(Saved data entries)

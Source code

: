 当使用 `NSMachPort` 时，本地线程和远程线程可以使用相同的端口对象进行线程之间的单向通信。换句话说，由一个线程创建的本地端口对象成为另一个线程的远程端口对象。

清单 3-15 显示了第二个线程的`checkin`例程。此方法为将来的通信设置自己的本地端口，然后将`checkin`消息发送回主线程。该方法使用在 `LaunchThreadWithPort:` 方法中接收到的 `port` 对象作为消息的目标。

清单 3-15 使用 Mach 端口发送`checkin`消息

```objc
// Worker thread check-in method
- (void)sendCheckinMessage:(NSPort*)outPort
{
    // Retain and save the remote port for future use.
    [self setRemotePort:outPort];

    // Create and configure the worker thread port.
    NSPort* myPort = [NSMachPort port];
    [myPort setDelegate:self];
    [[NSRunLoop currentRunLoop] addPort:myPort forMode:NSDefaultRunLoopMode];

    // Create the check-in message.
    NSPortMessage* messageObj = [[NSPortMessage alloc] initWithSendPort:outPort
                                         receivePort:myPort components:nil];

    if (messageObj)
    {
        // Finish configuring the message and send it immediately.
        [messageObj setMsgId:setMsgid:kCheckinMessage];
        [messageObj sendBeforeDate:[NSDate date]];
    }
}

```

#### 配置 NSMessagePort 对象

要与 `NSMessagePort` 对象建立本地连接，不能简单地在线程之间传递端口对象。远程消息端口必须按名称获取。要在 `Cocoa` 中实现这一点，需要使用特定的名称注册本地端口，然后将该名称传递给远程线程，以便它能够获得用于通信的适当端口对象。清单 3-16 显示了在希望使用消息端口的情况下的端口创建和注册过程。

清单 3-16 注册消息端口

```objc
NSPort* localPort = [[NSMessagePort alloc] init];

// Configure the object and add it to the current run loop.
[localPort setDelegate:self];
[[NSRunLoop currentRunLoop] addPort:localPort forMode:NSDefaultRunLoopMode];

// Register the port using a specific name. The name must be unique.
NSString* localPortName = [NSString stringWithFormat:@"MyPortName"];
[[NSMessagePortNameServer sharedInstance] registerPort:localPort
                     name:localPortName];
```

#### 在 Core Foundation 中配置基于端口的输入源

--

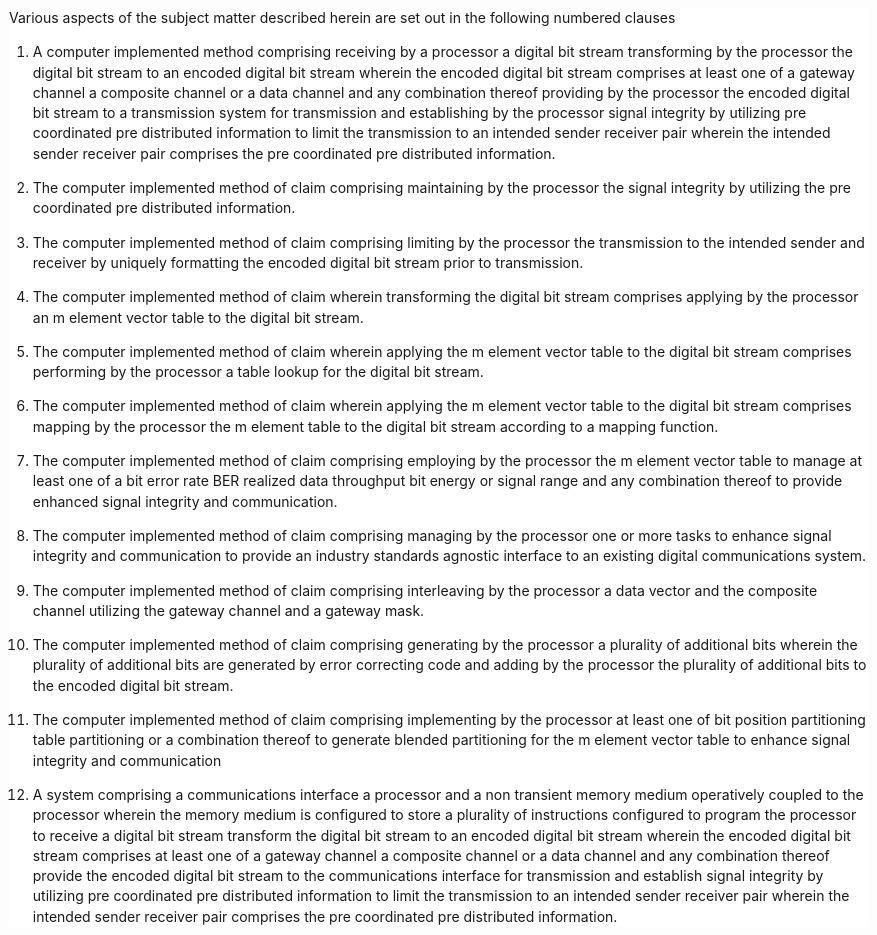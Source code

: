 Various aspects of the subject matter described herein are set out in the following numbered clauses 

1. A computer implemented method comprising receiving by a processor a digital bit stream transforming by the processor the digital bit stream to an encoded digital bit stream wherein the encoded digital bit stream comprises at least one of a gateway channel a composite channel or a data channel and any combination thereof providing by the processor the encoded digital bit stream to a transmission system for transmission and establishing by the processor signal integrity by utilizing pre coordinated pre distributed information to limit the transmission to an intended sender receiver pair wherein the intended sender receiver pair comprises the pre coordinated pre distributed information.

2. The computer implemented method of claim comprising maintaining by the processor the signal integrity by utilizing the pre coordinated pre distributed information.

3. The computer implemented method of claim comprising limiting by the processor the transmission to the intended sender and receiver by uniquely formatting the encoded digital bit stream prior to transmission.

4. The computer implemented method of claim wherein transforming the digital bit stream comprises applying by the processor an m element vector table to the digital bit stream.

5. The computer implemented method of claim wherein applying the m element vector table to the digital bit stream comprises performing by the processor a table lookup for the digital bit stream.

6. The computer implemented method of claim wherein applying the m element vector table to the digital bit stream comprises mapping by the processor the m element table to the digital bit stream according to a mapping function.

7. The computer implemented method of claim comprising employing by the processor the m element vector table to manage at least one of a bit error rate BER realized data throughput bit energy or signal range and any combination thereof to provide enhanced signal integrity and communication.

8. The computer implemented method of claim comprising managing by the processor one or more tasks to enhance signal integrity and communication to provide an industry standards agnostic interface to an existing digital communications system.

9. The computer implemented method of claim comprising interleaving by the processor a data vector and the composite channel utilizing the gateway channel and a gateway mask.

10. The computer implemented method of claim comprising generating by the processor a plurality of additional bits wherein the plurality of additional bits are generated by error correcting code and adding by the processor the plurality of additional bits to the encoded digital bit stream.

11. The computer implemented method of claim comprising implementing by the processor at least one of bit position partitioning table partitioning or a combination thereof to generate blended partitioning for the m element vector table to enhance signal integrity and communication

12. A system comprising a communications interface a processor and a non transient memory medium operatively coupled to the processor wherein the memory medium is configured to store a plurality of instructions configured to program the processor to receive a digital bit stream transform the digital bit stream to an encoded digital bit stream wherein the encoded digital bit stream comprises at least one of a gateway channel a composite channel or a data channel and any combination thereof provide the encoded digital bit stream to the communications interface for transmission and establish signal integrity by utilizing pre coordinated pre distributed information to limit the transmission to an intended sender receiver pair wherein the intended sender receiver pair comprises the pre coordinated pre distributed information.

Work instructions: Check each line of the data above for the string "outPort" and report only how many lines have it.

Task response: 3